# WORK TO COMPLETE
If a line in the entries contains the string "blue", include that line in your answer.

Saved data entries:
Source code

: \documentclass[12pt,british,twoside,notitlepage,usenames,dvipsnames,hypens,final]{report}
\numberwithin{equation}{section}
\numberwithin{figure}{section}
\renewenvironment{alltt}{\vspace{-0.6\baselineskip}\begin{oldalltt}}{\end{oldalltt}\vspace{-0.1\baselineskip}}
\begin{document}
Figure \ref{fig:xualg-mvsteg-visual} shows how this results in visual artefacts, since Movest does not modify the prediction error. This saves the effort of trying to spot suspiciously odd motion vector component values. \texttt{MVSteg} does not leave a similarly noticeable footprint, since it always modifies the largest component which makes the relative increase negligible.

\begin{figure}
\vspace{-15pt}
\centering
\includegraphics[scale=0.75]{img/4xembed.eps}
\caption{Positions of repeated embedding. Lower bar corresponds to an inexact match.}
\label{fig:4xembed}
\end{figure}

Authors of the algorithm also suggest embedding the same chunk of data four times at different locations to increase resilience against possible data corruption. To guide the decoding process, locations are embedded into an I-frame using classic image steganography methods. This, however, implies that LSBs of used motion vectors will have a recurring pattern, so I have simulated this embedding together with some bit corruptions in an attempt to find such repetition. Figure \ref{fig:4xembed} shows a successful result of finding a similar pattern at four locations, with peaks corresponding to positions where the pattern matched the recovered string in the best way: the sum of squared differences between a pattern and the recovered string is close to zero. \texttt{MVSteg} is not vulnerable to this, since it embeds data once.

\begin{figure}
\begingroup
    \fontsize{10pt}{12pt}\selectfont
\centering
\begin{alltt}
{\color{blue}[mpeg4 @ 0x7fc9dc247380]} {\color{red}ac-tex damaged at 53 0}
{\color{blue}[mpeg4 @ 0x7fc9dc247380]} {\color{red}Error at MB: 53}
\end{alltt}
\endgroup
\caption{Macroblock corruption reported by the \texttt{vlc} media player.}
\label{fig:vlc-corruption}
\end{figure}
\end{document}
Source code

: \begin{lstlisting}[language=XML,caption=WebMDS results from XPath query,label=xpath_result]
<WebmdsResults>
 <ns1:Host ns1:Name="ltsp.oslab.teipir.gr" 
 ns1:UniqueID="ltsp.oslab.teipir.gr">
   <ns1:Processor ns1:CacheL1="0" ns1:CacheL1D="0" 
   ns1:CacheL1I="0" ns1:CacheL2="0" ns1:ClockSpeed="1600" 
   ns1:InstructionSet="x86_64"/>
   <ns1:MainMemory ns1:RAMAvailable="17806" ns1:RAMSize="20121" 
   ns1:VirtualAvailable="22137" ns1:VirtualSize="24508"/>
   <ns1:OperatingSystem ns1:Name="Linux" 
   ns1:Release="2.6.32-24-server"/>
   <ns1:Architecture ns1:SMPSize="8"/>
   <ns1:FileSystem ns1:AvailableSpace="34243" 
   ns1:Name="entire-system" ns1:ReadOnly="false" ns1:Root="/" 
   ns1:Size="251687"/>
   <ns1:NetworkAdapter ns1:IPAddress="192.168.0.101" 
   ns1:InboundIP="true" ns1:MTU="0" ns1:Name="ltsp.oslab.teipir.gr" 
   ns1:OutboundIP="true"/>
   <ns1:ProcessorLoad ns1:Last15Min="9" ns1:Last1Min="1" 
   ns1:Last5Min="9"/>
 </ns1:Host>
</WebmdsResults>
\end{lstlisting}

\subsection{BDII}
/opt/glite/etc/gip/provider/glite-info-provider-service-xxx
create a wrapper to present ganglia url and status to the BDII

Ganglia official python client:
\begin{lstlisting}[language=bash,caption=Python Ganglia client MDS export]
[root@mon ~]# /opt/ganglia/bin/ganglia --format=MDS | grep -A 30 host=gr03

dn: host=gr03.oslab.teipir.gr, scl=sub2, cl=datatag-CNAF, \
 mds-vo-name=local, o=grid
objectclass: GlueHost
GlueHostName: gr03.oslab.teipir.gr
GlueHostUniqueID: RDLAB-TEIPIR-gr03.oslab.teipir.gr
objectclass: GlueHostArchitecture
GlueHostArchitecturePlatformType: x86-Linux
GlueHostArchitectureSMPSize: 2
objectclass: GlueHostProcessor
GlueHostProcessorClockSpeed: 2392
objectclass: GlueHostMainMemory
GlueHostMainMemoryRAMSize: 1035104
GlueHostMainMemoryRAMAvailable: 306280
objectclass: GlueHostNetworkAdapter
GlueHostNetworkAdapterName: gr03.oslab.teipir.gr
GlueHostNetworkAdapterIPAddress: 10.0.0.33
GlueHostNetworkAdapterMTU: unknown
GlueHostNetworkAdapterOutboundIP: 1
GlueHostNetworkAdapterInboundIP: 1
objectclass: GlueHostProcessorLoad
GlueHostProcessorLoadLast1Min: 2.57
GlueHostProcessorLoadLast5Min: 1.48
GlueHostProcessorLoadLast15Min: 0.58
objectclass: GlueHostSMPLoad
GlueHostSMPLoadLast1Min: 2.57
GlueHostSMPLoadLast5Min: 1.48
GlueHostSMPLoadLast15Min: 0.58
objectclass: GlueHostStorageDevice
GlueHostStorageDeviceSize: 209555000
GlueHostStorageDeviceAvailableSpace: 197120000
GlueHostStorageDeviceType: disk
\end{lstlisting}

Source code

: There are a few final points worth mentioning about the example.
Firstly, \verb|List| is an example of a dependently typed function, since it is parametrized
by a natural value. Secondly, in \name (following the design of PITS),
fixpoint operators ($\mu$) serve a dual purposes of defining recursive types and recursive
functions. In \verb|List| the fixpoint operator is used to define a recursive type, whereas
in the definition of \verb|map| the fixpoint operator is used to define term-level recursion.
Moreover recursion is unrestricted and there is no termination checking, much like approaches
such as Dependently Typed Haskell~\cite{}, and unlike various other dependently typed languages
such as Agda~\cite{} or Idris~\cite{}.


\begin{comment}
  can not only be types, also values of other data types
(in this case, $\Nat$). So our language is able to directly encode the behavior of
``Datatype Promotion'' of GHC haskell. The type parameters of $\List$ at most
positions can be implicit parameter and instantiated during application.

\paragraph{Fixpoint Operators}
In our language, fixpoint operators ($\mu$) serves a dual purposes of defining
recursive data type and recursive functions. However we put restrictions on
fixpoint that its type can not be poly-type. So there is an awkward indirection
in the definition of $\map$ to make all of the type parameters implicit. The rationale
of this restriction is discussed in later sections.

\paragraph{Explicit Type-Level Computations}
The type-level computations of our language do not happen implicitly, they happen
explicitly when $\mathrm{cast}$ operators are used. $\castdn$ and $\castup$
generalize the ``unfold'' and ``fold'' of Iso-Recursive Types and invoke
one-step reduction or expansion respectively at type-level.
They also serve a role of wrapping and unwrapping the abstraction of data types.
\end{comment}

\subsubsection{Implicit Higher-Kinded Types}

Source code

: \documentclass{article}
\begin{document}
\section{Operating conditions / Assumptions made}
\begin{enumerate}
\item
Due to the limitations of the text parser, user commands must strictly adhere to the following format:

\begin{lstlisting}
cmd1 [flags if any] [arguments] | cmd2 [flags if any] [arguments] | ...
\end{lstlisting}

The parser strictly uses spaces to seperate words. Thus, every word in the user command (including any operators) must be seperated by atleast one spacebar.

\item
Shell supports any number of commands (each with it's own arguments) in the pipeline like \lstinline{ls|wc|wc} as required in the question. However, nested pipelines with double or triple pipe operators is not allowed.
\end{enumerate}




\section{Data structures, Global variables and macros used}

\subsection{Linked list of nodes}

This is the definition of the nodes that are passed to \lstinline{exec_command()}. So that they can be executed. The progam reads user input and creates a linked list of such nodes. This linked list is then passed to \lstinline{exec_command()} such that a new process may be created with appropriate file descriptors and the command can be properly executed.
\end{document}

# TASK RESULT
{\color{blue}[mpeg4 @ 0x7fc9dc247380]} {\color{red}ac-tex damaged at 53 0}
{\color{blue}[mpeg4 @ 0x7fc9dc247380]} {\color{red}Error at MB: 53}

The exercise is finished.